A probationary period allows an employer to evaluate a new employee after hiring him or her, essentially without legal, moral or ethical commitment.
The Federal government often subjects its new-hires to such an evaluation as a condition of employment, by requiring them to work probationary periods for up to one year. Under special circumstances, the Federal government has extended employee probationary periods for up to three years.
Private-sector employers may follow the lead of the nation's largest employer, by requiring their new-hires to work probationary periods too. The typical employee probationary period in the private sector ranges from one to six months.
As indicated, a probationary period allows an employer to evaluate a new employee. However, the underlying agenda is to have the right to fire the new employee without good cause under the Doctrine of Employment at Will.
In other words, often, a new-hire must waive some of his or her employee rights during his or her employment probationary period. For example, besides the fact that an employer likely may justifiably fire a probationary new-hire for any reason, no reason or even an unfair reason under the Doctrine, the employer likely may justifiably deprive the new-hire of benefits too, such as health insurance and sick pay.

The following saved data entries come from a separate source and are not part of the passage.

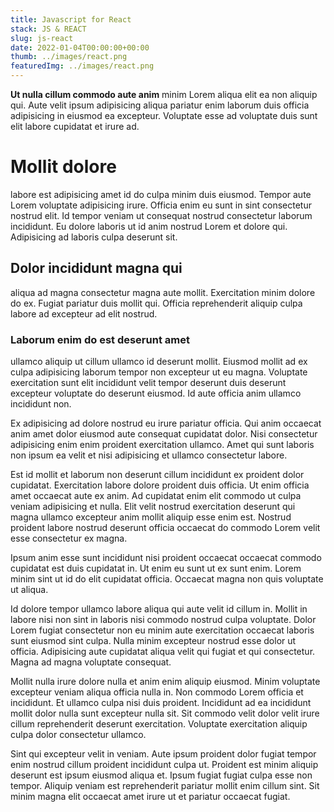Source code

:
 ```yaml
---
title: Javascript for React
stack: JS & REACT
slug: js-react
date: 2022-01-04T00:00:00+00:00
thumb: ../images/react.png
featuredImg: ../images/react.png
---
```

**Ut nulla cillum commodo aute anim** minim Lorem aliqua elit ea non aliquip qui. Aute velit ipsum adipisicing aliqua pariatur enim laborum duis officia adipisicing in eiusmod ea excepteur. Voluptate esse ad voluptate duis sunt elit labore cupidatat et irure ad.

# Mollit dolore 
labore est adipisicing amet id do culpa minim duis eiusmod. Tempor aute Lorem voluptate adipisicing irure. Officia enim eu sunt in sint consectetur nostrud elit. Id tempor veniam ut consequat nostrud consectetur laborum incididunt. Eu dolore laboris ut id anim nostrud Lorem et dolore qui. Adipisicing ad laboris culpa deserunt sit.

## Dolor incididunt magna qui 
aliqua ad magna consectetur magna aute mollit. Exercitation minim dolore do ex. Fugiat pariatur duis mollit qui. Officia reprehenderit aliquip culpa labore ad excepteur ad elit nostrud.

### Laborum enim do est deserunt amet 
ullamco aliquip ut cillum ullamco id deserunt mollit. Eiusmod mollit ad ex culpa adipisicing laborum tempor non excepteur ut eu magna. Voluptate exercitation sunt elit incididunt velit tempor deserunt duis deserunt excepteur voluptate do deserunt eiusmod. Id aute officia anim ullamco incididunt non.

Ex adipisicing ad dolore nostrud eu irure pariatur officia. Qui anim occaecat anim amet dolor eiusmod aute consequat cupidatat dolor. Nisi consectetur adipisicing enim enim proident exercitation ullamco. Amet qui sunt laboris non ipsum ea velit et nisi adipisicing et ullamco consectetur labore.

Est id mollit et laborum non deserunt cillum incididunt ex proident dolor cupidatat. Exercitation labore dolore proident duis officia. Ut enim officia amet occaecat aute ex anim. Ad cupidatat enim elit commodo ut culpa veniam adipisicing et nulla. Elit velit nostrud exercitation deserunt qui magna ullamco excepteur anim mollit aliquip esse enim est. Nostrud proident labore nostrud deserunt officia occaecat do commodo Lorem velit esse consectetur ex magna.

Ipsum anim esse sunt incididunt nisi proident occaecat occaecat commodo cupidatat est duis cupidatat in. Ut enim eu sunt ut ex sunt enim. Lorem minim sint ut id do elit cupidatat officia. Occaecat magna non quis voluptate ut aliqua.

Id dolore tempor ullamco labore aliqua qui aute velit id cillum in. Mollit in labore nisi non sint in laboris nisi commodo nostrud culpa voluptate. Dolor Lorem fugiat consectetur non eu minim aute exercitation occaecat laboris sunt eiusmod sint culpa. Nulla minim excepteur nostrud esse dolor ut officia. Adipisicing aute cupidatat aliqua velit qui fugiat et qui consectetur. Magna ad magna voluptate consequat.

Mollit nulla irure dolore nulla et anim enim aliquip eiusmod. Minim voluptate excepteur veniam aliqua officia nulla in. Non commodo Lorem officia et incididunt. Et ullamco culpa nisi duis proident. Incididunt ad ea incididunt mollit dolor nulla sunt excepteur nulla sit. Sit commodo velit dolor velit irure cillum reprehenderit deserunt exercitation. Voluptate exercitation aliquip culpa dolor consectetur ullamco.

Sint qui excepteur velit in veniam. Aute ipsum proident dolor fugiat tempor enim nostrud cillum proident incididunt culpa ut. Proident est minim aliquip deserunt est ipsum eiusmod aliqua et. Ipsum fugiat fugiat culpa esse non tempor. Aliquip veniam est reprehenderit pariatur mollit enim cillum sint. Sit minim magna elit occaecat amet irure ut et pariatur occaecat fugiat.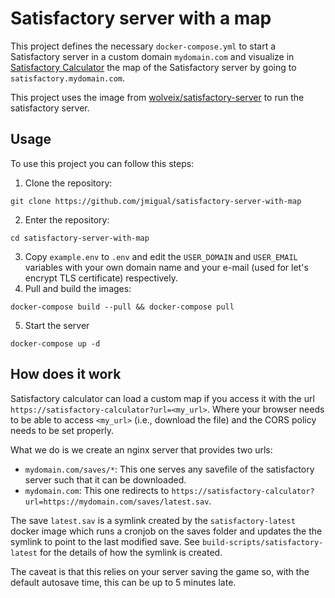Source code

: # Satisfactory server with a map

This project defines the necessary `docker-compose.yml` to start a Satisfactory server in a custom domain `mydomain.com` and visualize in [Satisfactory Calculator](https://satisfactory-calculator.com) the map of the Satisfactory server by going to `satisfactory.mydomain.com`.

This project uses the image from [wolveix/satisfactory-server](https://github.com/wolveix/satisfactory-server) to run the satisfactory server.

## Usage

To use this project you can follow this steps:

1. Clone the repository:

```
git clone https://github.com/jmigual/satisfactory-server-with-map
```
2. Enter the repository:
```
cd satisfactory-server-with-map
```
3. Copy `example.env` to `.env` and edit the `USER_DOMAIN` and `USER_EMAIL` variables with your own domain name and your e-mail (used for let's encrypt TLS certificate) respectively.
4. Pull and build the images:
```
docker-compose build --pull && docker-compose pull
```
5. Start the server
```
docker-compose up -d
```

## How does it work

Satisfactory calculator can load a custom map if you access it with the url `https://satisfactory-calculator?url=<my_url>`. Where your browser needs to be able to access `<my_url>` (i.e., download the file) and the CORS policy needs to be set properly.

What we do is we create an nginx server that provides two urls:
- `mydomain.com/saves/*`: This one serves any savefile of the satisfactory server such that it can be downloaded.
- `mydomain.com`: This one redirects to `https://satisfactory-calculator?url=https://mydomain.com/saves/latest.sav`.

The save `latest.sav` is a symlink created by the `satisfactory-latest` docker image which runs a cronjob on the saves folder and updates the the symlink to point to the last modified save. See `build-scripts/satisfactory-latest` for the details of how the symlink is created. 

The caveat is that this relies on your server saving the game so, with the default autosave time, this can be up to 5 minutes late.
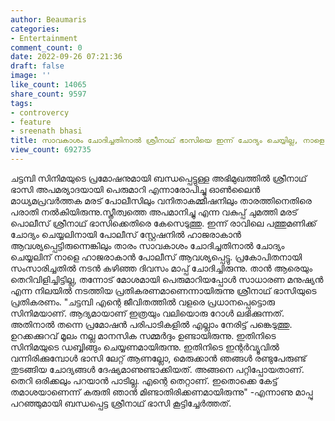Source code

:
 ```yaml
---
author: Beaumaris
categories:
- Entertainment
comment_count: 0
date: 2022-09-26 07:21:36
draft: false
image: ''
like_count: 14065
share_count: 9597
tags:
- controvercy
- feature
- sreenath bhasi
title: സാവകാശം ചോദിച്ചതിനാൽ ശ്രീനാഥ്‌ ഭാസിയെ ഇന്ന് ചോദ്യം ചെയ്യില്ല, നാളെ ഹാജരാകണം
view_count: 692735
---
```


ചട്ടമ്പി സിനിമയുടെ പ്രമോഷനുമായി ബന്ധപ്പെട്ടുള്ള അഭിമുഖത്തിൽ ശ്രീനാഥ്‌ ഭാസി അപമര്യാദയായി പെരുമാറി എന്നാരോപിച്ചു ഓൺലൈൻ മാധ്യമപ്രവർത്തക മരട് പോലീസിലും വനിതാകമ്മീഷനിലും താരത്തിനെതിരെ പരാതി നൽകിയിരുന്നു.സ്ത്രീത്വത്തെ അപമാനിച്ചു എന്ന വകുപ്പ് ചുമത്തി മരട് പൊലീസ് ശ്രീനാഥ്‌ ഭാസിക്കെതിരെ കേസെടുത്തു. ഇന്ന് രാവിലെ പത്തുമണിക്ക് ചോദ്യം ചെയ്യലിനായി പോലീസ് സ്റ്റേഷനിൽ ഹാജരാകാൻ ആവശ്യപ്പെട്ടിരുന്നെങ്കിലും താരം സാവകാശം ചോദിച്ചതിനാൽ ചോദ്യം ചെയ്യലിന് നാളെ ഹാജരാകാൻ പോലീസ് ആവശ്യപ്പെട്ടു. പ്രകോപിതനായി സംസാരിച്ചതിൽ നടൻ കഴിഞ്ഞ ദിവസം മാപ്പ് ചോദിച്ചിരുന്നു. താന്‍ ആരെയും തെറിവിളിച്ചിട്ടില്ല, തന്നോട് മോശമായി പെരുമാറിയപ്പോള്‍ സാധാരണ മനുഷ്യന്‍ എന്ന നിലയില്‍ നടത്തിയ പ്രതികരണമാണെന്നായിരുന്നു ശ്രീനാഥ് ഭാസിയുടെ പ്രതികരണം. "ചട്ടമ്പി എന്റെ ജീവിതത്തിൽ വളരെ പ്രധാനപ്പെട്ടൊരു സിനിമയാണ്. ആദ്യമായാണ് ഇത്രയും വലിയൊരു റോൾ ലഭിക്കുന്നത്. അതിനാൽ തന്നെ പ്രമോഷൻ പരിപാടികളിൽ എല്ലാം നേരിട്ട് പങ്കെടുത്തു. ഉറക്കക്കുറവ് മൂലം നല്ല മാനസിക സമ്മർദ്ദം ഉണ്ടായിരുന്നു. ഇതിനിടെ സിനിമയുടെ ഡബ്ബിങ്ങും ചെയ്യണമായിരുന്നു. ഇതിനിടെ ഇന്റർവ്യൂവിൽ വന്നിരിക്കുമ്പോൾ ഭാസി ലേറ്റ് ആണല്ലോ, മെരുക്കാൻ ഞങ്ങൾ രണ്ടുപേരുണ്ട് തുടങ്ങിയ ചോദ്യങ്ങൾ ദേഷ്യമാണുണ്ടാക്കിയത്. അങ്ങനെ പറ്റിപ്പോയതാണ്. തെറി ഒരിക്കലും പറയാൻ പാടില്ല. എന്റെ തെറ്റാണ്. ഇതൊക്കെ കേട്ട് തമാശയാണെന്ന് കരുതി ഞാൻ മിണ്ടാതിരിക്കണമായിരുന്നു" -എന്നാണു മാപ്പു പറഞ്ഞുമായി ബന്ധപ്പെട്ട ശ്രീനാഥ്‌ ഭാസി കൂട്ടിച്ചേർത്തത്. &nbsp;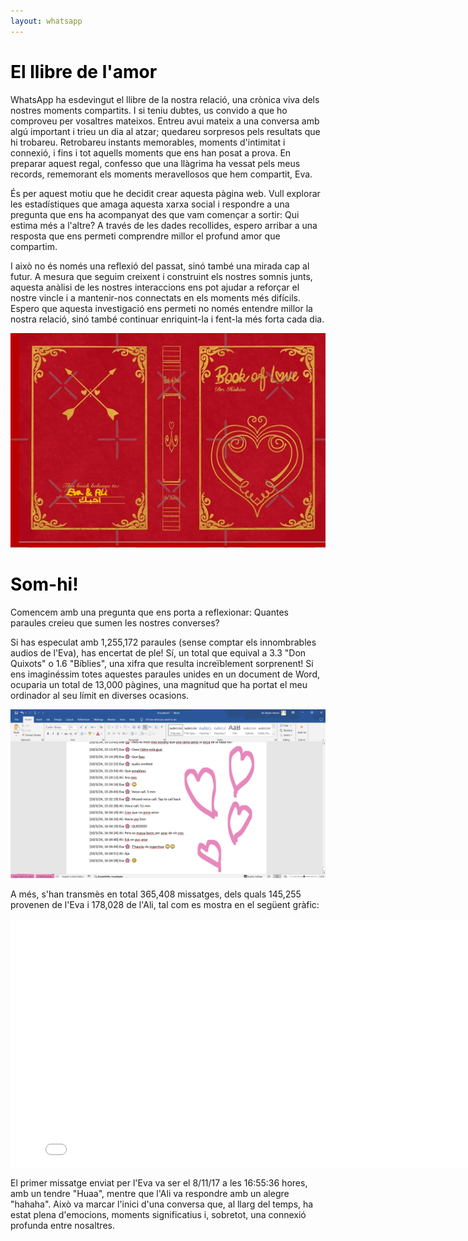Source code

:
 ```yaml
---
layout: whatsapp
---
```


# <span style="color: #000000;">El llibre de l'amor</span>
<div>
<p>
WhatsApp ha esdevingut el llibre de la nostra relació, una crònica viva dels nostres moments compartits. I si teniu dubtes, us convido a que ho comproveu per vosaltres mateixos. Entreu avui mateix a una conversa amb algú important i trieu un dia al atzar; quedareu sorpresos pels resultats que hi trobareu. Retrobareu instants memorables, moments d'intimitat i connexió, i fins i tot aquells moments que ens han posat a prova. En preparar aquest regal, confesso que una llàgrima ha vessat pels meus records, rememorant els moments meravellosos que hem compartit, Eva.
</p>
<p>
És per aquest motiu que he decidit crear aquesta pàgina web. Vull explorar les estadístiques que amaga aquesta xarxa social i respondre a una pregunta que ens ha acompanyat des que vam començar a sortir: Qui estima més a l'altre? A través de les dades recollides, espero arribar a una resposta que ens permeti comprendre millor el profund amor que compartim.
</p>
<p>
I això no és només una reflexió del passat, sinó també una mirada cap al futur. A mesura que seguim creixent i construint els nostres somnis junts, aquesta anàlisi de les nostres interaccions ens pot ajudar a reforçar el nostre vincle i a mantenir-nos connectats en els moments més difícils. Espero que aquesta investigació ens permeti no només entendre millor la nostra relació, sinó també continuar enriquint-la i fent-la més forta cada dia.
</p>
<p>
</p>
</div>

<div style="text-align: center;">
  <img src="assets/img/Book of Love.jpg" alt="Grouping is an important step to make things simpler">
</div>




# <span style="color: #000000;">Som-hi!</span>

<div>
<p>
Comencem amb una pregunta que ens porta a reflexionar: Quantes paraules creieu que sumen les nostres converses?
</p>
<p>
Si has especulat amb 1,255,172 paraules (sense comptar els innombrables audios de l'Eva), has encertat de ple! Sí, un total que equival a 3.3 "Don Quixots" o 1.6 "Bíblies", una xifra que resulta increïblement sorprenent! Si ens imaginéssim totes aquestes paraules unides en un document de Word, ocuparia un total de 13,000 pàgines, una magnitud que ha portat el meu ordinador al seu límit en diverses ocasions.
</p>
<p>
</p>
<div style="text-align: center;">
  <img src="assets/img/Words_chat_ninos.png" alt="Grouping is an important step to make things simpler">
</div>
<p>
</p>
<p>
A més, s'han transmès en total 365,408 missatges, dels quals 145,255 provenen de l'Eva i 178,028 de l'Ali, tal com es mostra en el següent gràfic:
<div style="text-align: center; margin: 0 auto;">
  <!-- Replace the following line with your actual graph code -->
  <iframe src="assets/plots/Messages_Words.html" width="800" height="400" frameborder="0" style="display: block; margin: 0 auto;"></iframe>
</div>
</p>
<p>
El primer missatge enviat per l'Eva va ser el 8/11/17 a les 16:55:36 hores, amb un tendre "Huaa", mentre que l'Ali va respondre amb un alegre "hahaha". Això va marcar l'inici d'una conversa que, al llarg del temps, ha estat plena d'emocions, moments significatius i, sobretot, una connexió profunda entre nosaltres.
</p>
<p>
</p>
</div>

An employer may not, however, deprive a probationary employee of benefits required by law. For that matter, an employer does not have the right to break any law, just because an employee is working a probationary period; for example, an employer or its representatives are not entitled to harass a probationary employee—at least not in an illegal, discriminatory way.
Once a new-hire successfully completes his or her employee probationary period, then the employee is entitled to the same rights and benefits that the employer grants to other employees of the same classification.
Should an employer renege on a promise to grant rights and benefits to a new-hire as a reward for successfully completing a probationary period, then the employer might be liable. Such a promise may be explicit or implied; for example, many states consider policy manuals to be enforceable, implied contracts between employers and employees.
Subsequently, if a policy manual promises (so to speak) that an employee is entitled to certain rights and benefits after successfully completing an employment probationary period, then the employer likely must make good on the promise by law. Otherwise, the cheated employee might be entitled to file a lawsuit, which the employer might very well lose. Consult a lawyer for legal advice about that.